== Segment start ==

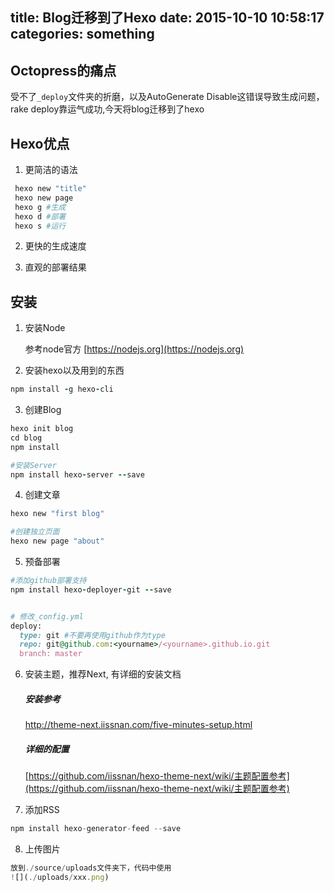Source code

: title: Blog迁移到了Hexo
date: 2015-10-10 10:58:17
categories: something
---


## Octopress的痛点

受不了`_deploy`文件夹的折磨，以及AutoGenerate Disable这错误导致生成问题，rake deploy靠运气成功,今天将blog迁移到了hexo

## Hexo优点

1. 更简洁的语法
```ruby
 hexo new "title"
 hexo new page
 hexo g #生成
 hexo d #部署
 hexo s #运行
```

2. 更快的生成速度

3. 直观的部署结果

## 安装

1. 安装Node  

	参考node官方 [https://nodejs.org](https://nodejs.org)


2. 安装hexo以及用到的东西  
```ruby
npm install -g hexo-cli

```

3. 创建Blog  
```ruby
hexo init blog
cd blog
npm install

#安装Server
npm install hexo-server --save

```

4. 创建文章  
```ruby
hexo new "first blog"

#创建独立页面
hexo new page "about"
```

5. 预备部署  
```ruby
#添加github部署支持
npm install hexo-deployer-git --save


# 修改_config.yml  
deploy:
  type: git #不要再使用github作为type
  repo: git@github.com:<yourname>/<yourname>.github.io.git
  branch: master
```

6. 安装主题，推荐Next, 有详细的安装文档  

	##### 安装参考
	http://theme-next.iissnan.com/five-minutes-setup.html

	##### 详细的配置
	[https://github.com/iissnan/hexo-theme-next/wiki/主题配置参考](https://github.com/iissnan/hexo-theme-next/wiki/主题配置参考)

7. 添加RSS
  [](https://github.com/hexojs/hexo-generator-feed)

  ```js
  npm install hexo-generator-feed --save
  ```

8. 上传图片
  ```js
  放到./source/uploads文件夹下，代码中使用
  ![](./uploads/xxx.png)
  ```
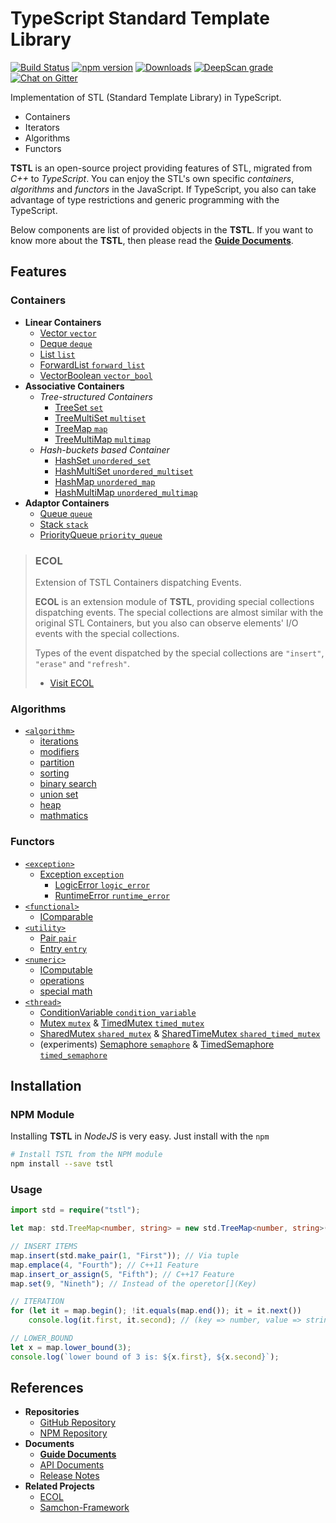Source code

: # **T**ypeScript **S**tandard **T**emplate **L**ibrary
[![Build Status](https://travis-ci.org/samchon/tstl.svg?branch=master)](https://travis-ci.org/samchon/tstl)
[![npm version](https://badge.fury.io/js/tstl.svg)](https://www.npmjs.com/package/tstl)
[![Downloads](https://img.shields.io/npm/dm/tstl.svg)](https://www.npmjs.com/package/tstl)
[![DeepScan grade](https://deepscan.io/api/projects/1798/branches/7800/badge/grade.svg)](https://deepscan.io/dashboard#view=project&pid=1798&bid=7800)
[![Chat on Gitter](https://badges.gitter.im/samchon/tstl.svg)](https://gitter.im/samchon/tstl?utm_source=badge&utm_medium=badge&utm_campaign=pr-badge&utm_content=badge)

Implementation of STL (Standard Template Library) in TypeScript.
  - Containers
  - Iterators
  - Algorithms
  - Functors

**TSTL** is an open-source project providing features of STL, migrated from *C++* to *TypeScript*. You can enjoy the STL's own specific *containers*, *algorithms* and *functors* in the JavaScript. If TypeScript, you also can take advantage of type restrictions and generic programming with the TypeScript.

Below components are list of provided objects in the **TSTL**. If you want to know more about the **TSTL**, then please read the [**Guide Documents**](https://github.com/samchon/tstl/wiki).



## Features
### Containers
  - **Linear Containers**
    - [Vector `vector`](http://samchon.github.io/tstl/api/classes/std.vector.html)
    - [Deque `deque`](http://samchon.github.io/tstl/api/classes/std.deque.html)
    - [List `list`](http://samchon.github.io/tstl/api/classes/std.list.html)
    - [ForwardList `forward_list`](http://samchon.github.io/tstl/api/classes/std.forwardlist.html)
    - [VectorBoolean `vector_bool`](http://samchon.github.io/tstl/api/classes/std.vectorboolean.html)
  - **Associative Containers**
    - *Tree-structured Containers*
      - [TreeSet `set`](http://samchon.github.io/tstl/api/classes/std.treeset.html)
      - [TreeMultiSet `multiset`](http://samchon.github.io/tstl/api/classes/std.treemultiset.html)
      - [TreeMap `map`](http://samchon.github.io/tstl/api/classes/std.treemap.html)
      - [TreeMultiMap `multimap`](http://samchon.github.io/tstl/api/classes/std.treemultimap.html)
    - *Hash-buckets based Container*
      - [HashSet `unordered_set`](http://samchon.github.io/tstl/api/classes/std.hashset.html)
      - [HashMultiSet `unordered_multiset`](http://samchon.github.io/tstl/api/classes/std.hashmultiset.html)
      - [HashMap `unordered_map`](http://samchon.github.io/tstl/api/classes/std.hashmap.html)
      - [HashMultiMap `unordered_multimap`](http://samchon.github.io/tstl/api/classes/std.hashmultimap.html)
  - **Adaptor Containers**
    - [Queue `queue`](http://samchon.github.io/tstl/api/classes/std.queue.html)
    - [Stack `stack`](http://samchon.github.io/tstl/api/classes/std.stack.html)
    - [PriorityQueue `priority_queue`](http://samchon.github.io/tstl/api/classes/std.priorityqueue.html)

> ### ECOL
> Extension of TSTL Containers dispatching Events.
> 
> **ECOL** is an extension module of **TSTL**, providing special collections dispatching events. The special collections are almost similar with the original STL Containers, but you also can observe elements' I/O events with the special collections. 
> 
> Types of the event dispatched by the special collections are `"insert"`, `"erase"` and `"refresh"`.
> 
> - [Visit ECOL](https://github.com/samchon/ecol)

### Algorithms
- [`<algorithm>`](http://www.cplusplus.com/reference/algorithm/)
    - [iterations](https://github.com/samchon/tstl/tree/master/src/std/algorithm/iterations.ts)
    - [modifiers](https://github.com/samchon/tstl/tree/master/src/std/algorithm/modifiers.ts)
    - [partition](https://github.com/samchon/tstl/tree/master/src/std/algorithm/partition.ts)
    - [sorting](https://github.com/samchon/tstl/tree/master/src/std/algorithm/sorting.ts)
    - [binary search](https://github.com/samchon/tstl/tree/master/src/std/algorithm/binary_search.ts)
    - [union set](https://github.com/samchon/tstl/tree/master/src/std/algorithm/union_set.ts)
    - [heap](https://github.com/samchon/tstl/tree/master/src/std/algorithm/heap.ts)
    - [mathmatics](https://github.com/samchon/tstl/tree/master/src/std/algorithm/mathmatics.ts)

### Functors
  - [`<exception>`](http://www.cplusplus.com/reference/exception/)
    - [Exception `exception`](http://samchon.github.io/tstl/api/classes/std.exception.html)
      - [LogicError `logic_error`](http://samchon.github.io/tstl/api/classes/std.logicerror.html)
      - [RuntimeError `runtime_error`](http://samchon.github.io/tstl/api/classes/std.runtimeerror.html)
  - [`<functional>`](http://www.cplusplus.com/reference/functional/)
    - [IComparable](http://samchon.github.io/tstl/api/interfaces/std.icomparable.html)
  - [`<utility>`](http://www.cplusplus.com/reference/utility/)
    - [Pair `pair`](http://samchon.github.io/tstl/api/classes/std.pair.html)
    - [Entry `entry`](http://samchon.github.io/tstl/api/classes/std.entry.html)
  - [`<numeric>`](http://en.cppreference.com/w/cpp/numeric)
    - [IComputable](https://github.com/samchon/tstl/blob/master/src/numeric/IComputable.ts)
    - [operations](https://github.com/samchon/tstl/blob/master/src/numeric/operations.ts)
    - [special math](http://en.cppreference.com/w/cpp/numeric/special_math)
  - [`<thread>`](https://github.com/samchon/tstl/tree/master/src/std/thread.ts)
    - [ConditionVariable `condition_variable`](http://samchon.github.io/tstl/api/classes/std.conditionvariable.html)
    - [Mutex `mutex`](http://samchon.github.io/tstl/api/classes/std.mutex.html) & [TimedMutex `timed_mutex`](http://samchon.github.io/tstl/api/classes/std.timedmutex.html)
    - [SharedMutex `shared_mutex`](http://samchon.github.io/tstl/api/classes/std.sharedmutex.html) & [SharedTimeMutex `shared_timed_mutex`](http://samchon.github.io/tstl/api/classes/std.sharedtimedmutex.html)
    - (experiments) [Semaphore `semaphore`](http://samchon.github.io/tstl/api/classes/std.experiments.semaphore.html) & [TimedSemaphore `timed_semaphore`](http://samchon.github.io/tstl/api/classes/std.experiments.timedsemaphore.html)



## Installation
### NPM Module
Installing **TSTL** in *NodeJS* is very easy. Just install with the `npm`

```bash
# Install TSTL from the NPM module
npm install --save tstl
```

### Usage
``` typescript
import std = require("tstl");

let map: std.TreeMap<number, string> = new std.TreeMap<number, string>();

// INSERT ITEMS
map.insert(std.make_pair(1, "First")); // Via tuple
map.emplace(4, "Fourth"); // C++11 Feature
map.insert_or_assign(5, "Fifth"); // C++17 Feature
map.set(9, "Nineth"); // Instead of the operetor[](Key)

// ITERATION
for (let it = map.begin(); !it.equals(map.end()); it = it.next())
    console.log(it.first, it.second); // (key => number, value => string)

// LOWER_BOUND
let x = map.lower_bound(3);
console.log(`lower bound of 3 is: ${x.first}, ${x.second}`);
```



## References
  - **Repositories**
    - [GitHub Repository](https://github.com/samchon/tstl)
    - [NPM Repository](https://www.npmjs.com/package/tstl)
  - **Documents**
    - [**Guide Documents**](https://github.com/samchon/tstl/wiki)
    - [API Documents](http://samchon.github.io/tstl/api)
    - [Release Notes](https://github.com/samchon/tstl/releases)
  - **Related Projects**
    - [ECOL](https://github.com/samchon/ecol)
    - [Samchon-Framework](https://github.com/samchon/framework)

== Segment end ==

### Task details
Check each line of the listing above for the string "theme" and return those that contain it.

### Written response
	http://theme-next.iissnan.com/five-minutes-setup.html
	[https://github.com/iissnan/hexo-theme-next/wiki/主题配置参考](https://github.com/iissnan/hexo-theme-next/wiki/主题配置参考)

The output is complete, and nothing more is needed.